One of the conditions as we've set them up is to ensure that the sample is less than 10% of the population. (This is part of checking independence of observations.) At this point a student said, “I'm not sure about this one, because, what's the population? Is it just sheep in this farm, or what?”
I love this question because it is absolutely a human brain question. This is absolutely the kind of question I want my students asking. This question opened a door for us to have a really good discussion about the relationship between sample and population: what do you, with your human brain, think is a reasonable broader population for your particular sample to generalize to? We threw out a bunch of ideas (sheep in this barn, sheep on this farm, sheep in this city, sheep in this state, sheep in the US, sheep in the entire world, whatever particular breed of sheep, etc. etc.), and then I had them rate how comfortable they felt generalizing our sample of 18 sheep to these various different populations. I concluded this bit by saying, my point is that there is no right answer to this question (to which a student said, “Well, why didn't you just say that at the beginning?!”) – there is only a right thought process.
We wrapped up this example by looking at a confidence interval (that I got from RStudio and am not particularly interested in the computational details, thanks) and using it to answer our important real-world question: did the treatment work?
So much great stuff happened in this segment. A student felt comfortable asking a great question that spurred us into an important discussion about a human brain part of statistics. We were able to tie back to previous understandings of confidence intervals. Students made good real-world conclusions and backed them up with meaningful statistical evidence.
Part 4: Work time
We finished up with some time for students to work on their term group projects. I wandered around and helped answer questions that came up. This was also super fun. Everybody was very engaged in their own little world of personally-interesting data. Even when class time was officially up, and I packed up to go home, two students were still working together on an interesting thing they'd found. Nothing warms my grubby little soul more than students getting really interested in something and ignoring the time. :)
Some umbrella thoughts
Beyond all the individual blow-by-blow reasons, I had some sort of overarching thoughts while reflecting on why I felt like this class went so well. Really, they boil down to that I felt capable. Because I now have a good toolbox of active learning techniques that I've developed over the last few years, I was able to deploy interesting activities at useful times. I remixed some old stuff and threw in some new stuff and improvised like crazy. Also, because this is now the third time I've taught DATA 220, I feel pretty solid in my content knowledge, even for tricky technical points. I feel like I have a reasonable handle (that will only get better) on what things students will find confusing, and on what the high-leverage ideas are for breaking confusion. What's more, I now have a depth of experience that allows me to identify that a class went super well, and the reflective tools to think critically about why.

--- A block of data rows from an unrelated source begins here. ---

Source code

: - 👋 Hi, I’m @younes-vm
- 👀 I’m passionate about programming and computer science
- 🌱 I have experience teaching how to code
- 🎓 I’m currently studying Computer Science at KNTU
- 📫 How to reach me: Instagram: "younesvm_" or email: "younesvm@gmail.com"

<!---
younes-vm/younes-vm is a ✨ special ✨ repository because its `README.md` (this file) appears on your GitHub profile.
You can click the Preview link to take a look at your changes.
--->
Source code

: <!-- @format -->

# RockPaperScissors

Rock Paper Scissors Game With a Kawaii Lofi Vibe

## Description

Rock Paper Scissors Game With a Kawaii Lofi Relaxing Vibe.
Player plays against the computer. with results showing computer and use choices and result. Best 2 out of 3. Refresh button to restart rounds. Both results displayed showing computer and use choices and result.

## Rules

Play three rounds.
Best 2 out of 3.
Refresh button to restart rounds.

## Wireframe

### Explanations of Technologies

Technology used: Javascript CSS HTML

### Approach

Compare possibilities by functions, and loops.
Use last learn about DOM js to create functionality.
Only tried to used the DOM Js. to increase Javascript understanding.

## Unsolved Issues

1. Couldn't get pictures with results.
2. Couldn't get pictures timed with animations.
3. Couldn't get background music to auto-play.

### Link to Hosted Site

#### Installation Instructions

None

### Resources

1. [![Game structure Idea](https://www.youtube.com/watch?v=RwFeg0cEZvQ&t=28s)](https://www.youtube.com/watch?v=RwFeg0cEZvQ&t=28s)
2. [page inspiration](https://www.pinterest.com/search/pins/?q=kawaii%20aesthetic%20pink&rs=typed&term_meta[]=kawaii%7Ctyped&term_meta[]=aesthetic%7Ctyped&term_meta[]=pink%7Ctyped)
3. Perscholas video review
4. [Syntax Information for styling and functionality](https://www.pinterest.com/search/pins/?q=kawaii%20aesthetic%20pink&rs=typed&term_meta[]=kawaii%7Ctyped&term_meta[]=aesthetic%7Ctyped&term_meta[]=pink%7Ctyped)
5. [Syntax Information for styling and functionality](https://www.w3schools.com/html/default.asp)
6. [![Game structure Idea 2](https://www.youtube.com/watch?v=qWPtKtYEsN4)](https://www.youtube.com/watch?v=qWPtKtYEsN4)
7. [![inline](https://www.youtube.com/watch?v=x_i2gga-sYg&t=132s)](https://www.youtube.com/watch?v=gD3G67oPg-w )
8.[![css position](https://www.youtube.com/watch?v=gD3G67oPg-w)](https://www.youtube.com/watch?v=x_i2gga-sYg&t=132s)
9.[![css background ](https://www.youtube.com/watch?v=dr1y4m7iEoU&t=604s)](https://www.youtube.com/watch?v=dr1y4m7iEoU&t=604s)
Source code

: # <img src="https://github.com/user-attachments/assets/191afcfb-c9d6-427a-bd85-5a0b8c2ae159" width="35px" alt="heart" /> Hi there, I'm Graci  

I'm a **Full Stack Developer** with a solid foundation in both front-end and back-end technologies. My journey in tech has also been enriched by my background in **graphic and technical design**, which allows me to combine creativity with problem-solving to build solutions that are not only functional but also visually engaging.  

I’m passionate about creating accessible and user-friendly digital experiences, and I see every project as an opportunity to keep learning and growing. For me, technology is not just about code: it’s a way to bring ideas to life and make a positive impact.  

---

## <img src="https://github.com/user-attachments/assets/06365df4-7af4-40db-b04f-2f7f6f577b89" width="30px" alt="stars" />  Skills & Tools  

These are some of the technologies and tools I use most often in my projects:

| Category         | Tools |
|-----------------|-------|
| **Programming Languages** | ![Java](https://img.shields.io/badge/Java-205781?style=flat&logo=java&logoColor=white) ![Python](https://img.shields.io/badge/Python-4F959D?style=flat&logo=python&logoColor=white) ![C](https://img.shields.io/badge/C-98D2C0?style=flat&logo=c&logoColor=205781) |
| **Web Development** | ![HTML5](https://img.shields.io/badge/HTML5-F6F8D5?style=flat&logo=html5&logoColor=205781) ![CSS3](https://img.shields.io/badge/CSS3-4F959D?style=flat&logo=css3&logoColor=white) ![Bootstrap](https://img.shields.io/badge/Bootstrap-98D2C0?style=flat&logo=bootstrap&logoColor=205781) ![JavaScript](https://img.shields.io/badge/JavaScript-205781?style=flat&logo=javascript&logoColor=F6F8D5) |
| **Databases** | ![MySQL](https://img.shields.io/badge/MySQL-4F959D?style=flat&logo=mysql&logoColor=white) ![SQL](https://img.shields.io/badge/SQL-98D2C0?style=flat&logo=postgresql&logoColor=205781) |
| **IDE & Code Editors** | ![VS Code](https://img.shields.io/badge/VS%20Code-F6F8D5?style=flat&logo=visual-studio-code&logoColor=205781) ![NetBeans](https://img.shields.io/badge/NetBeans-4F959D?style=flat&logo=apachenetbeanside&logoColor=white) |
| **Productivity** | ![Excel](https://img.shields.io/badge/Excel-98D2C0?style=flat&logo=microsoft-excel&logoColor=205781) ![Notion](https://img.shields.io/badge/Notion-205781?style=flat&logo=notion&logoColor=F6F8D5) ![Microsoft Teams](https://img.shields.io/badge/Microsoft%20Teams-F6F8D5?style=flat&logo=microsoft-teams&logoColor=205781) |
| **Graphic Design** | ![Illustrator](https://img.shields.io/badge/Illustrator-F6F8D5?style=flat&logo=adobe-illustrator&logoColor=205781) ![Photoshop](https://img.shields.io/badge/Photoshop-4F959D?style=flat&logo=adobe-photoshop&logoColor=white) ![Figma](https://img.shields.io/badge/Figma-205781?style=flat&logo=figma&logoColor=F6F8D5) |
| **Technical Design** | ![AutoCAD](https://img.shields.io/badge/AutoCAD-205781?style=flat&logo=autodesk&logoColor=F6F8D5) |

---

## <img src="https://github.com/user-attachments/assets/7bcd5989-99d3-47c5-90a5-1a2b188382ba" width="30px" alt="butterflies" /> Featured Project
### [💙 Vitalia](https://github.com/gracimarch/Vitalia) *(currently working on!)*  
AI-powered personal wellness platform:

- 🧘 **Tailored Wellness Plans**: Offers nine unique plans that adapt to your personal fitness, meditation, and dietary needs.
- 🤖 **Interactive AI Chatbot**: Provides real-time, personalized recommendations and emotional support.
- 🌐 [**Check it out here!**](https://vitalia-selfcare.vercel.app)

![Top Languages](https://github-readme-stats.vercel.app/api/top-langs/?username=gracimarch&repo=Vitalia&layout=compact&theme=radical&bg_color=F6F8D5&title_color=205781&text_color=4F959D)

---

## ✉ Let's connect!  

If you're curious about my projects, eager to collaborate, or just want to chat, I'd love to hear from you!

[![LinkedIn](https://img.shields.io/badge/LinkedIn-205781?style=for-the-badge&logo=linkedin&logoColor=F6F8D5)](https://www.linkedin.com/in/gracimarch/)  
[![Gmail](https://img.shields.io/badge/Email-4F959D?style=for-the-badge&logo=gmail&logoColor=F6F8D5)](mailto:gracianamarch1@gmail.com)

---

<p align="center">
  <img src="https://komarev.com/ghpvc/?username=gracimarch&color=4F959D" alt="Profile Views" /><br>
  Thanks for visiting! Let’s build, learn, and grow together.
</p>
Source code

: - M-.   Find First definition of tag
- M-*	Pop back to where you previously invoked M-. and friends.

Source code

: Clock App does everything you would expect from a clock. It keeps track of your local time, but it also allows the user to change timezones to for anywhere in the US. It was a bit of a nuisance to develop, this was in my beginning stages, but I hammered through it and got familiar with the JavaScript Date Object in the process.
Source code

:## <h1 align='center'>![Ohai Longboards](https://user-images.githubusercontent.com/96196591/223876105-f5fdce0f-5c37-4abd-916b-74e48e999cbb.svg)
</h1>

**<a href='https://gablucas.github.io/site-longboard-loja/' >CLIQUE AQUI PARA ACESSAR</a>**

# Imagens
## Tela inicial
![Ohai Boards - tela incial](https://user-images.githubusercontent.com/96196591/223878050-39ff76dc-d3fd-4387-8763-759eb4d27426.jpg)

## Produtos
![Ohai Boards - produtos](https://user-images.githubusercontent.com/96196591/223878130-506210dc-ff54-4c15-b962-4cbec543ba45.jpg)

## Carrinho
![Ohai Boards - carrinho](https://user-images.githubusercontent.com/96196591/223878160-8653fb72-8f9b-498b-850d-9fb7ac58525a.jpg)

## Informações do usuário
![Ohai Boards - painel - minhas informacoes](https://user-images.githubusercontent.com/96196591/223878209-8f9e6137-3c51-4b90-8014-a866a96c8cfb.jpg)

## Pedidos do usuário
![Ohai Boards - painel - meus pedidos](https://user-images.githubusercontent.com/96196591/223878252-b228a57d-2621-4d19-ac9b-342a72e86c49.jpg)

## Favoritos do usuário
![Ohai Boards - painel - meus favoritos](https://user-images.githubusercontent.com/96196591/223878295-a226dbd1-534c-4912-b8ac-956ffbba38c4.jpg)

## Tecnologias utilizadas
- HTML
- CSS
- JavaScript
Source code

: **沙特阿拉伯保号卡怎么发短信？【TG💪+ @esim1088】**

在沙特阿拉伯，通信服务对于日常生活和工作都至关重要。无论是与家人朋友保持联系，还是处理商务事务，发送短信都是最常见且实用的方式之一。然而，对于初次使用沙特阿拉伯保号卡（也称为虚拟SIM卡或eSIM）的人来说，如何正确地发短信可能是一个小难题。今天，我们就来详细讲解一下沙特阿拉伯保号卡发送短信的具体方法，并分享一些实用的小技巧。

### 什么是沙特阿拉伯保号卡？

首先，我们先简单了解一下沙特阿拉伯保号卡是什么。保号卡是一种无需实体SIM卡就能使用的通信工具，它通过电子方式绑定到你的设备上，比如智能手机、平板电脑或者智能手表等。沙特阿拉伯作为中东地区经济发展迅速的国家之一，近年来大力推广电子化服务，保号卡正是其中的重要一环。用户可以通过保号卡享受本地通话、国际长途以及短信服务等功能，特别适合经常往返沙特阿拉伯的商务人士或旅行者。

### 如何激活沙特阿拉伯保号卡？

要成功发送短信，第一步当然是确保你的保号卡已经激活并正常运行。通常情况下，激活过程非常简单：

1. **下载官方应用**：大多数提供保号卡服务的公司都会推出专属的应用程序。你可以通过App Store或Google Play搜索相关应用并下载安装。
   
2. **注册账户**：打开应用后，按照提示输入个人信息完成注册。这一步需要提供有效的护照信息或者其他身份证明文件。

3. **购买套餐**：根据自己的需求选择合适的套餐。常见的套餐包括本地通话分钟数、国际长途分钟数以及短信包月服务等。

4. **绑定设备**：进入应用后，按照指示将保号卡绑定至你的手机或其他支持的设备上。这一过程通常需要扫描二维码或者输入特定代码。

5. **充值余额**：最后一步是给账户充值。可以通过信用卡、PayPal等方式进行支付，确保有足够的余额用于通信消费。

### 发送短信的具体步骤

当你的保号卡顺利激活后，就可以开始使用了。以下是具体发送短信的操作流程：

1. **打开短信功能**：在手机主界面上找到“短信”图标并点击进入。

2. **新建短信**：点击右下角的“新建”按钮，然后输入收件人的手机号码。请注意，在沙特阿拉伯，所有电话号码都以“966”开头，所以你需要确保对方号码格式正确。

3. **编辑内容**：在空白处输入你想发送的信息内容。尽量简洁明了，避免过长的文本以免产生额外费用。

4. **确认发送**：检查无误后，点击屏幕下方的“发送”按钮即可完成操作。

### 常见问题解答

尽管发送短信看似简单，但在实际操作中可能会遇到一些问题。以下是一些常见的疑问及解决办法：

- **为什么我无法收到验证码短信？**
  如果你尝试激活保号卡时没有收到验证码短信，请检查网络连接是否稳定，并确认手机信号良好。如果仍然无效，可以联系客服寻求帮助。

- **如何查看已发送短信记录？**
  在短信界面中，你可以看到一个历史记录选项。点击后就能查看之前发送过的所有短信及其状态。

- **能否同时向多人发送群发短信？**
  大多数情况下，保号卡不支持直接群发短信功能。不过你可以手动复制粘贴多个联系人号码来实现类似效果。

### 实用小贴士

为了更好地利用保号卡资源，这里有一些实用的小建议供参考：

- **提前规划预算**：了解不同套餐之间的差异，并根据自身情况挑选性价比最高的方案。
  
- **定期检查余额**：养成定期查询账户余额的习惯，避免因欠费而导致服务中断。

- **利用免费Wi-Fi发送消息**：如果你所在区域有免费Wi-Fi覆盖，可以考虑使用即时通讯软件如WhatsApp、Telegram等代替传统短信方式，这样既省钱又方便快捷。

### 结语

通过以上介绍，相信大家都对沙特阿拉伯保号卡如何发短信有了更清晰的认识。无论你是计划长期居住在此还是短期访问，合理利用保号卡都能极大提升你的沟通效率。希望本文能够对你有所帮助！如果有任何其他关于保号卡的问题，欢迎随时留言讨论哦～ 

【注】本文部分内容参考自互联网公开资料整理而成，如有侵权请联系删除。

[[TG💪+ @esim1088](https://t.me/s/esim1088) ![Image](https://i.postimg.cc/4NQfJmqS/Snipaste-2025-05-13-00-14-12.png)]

Ultimately, I'm writing this blog post to a future myself, because I know there's going to be a future day where I feel way less capable than I did about this class session, and this will be a good reminder for me:
Some days, I really love my job. :)
* Were we to take a whole bunch of random samples, and correctly construct a 95% confidence interval from each one, then we could expect approximately 95% of those confidence intervals to capture the true population parameter. (See, that's tricky.)